● Required work
Write out exactly what each line says, starting with the first line below and ending on the one with "For displaying data, TanStack".

===== Exercise data =====

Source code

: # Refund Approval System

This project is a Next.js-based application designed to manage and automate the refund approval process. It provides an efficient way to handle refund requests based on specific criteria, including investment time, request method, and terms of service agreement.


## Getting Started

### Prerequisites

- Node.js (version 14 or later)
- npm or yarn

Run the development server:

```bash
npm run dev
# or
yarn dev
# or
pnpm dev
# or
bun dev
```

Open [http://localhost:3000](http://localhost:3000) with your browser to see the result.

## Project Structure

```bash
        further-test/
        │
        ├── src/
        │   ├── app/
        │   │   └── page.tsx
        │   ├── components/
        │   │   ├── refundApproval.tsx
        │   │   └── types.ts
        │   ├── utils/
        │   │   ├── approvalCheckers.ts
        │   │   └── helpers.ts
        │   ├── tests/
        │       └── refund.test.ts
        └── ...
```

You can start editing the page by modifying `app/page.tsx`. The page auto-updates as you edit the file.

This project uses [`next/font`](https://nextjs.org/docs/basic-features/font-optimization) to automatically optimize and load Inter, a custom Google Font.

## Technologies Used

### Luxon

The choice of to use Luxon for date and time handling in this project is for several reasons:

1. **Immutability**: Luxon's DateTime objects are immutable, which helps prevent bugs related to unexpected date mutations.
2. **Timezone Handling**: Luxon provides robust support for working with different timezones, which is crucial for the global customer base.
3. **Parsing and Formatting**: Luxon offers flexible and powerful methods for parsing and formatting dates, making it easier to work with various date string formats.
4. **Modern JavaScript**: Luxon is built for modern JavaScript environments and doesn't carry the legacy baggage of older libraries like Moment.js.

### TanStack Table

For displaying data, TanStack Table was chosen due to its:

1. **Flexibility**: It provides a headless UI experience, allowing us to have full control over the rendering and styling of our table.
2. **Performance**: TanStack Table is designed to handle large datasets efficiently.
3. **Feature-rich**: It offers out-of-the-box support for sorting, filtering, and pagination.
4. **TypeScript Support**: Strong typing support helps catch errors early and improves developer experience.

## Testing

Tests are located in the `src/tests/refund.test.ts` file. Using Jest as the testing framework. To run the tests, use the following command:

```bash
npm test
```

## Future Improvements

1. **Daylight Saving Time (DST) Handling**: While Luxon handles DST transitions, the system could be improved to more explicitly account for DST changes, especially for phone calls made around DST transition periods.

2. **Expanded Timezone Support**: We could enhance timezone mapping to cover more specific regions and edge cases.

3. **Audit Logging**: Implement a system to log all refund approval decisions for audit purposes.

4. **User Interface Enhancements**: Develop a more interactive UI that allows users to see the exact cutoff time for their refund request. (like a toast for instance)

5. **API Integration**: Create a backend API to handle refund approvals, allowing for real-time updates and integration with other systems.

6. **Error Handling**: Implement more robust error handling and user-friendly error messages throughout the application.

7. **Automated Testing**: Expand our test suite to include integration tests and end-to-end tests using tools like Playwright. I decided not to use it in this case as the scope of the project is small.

=====

● Exercise response
Source code

: # Refund Approval System

This project is a Next.js-based application designed to manage and automate the refund approval process. It provides an efficient way to handle refund requests based on specific criteria, including investment time, request method, and terms of service agreement.


## Getting Started

### Prerequisites

- Node.js (version 14 or later)
- npm or yarn

Run the development server:

```bash
npm run dev
# or
yarn dev
# or
pnpm dev
# or
bun dev
```

Open [http://localhost:3000](http://localhost:3000) with your browser to see the result.

## Project Structure

```bash
        further-test/
        │
        ├── src/
        │   ├── app/
        │   │   └── page.tsx
        │   ├── components/
        │   │   ├── refundApproval.tsx
        │   │   └── types.ts
        │   ├── utils/
        │   │   ├── approvalCheckers.ts
        │   │   └── helpers.ts
        │   ├── tests/
        │       └── refund.test.ts
        └── ...
```

You can start editing the page by modifying `app/page.tsx`. The page auto-updates as you edit the file.

This project uses [`next/font`](https://nextjs.org/docs/basic-features/font-optimization) to automatically optimize and load Inter, a custom Google Font.

## Technologies Used

### Luxon

The choice of to use Luxon for date and time handling in this project is for several reasons:

1. **Immutability**: Luxon's DateTime objects are immutable, which helps prevent bugs related to unexpected date mutations.
2. **Timezone Handling**: Luxon provides robust support for working with different timezones, which is crucial for the global customer base.
3. **Parsing and Formatting**: Luxon offers flexible and powerful methods for parsing and formatting dates, making it easier to work with various date string formats.
4. **Modern JavaScript**: Luxon is built for modern JavaScript environments and doesn't carry the legacy baggage of older libraries like Moment.js.

### TanStack Table

For displaying data, TanStack Table was chosen due to its:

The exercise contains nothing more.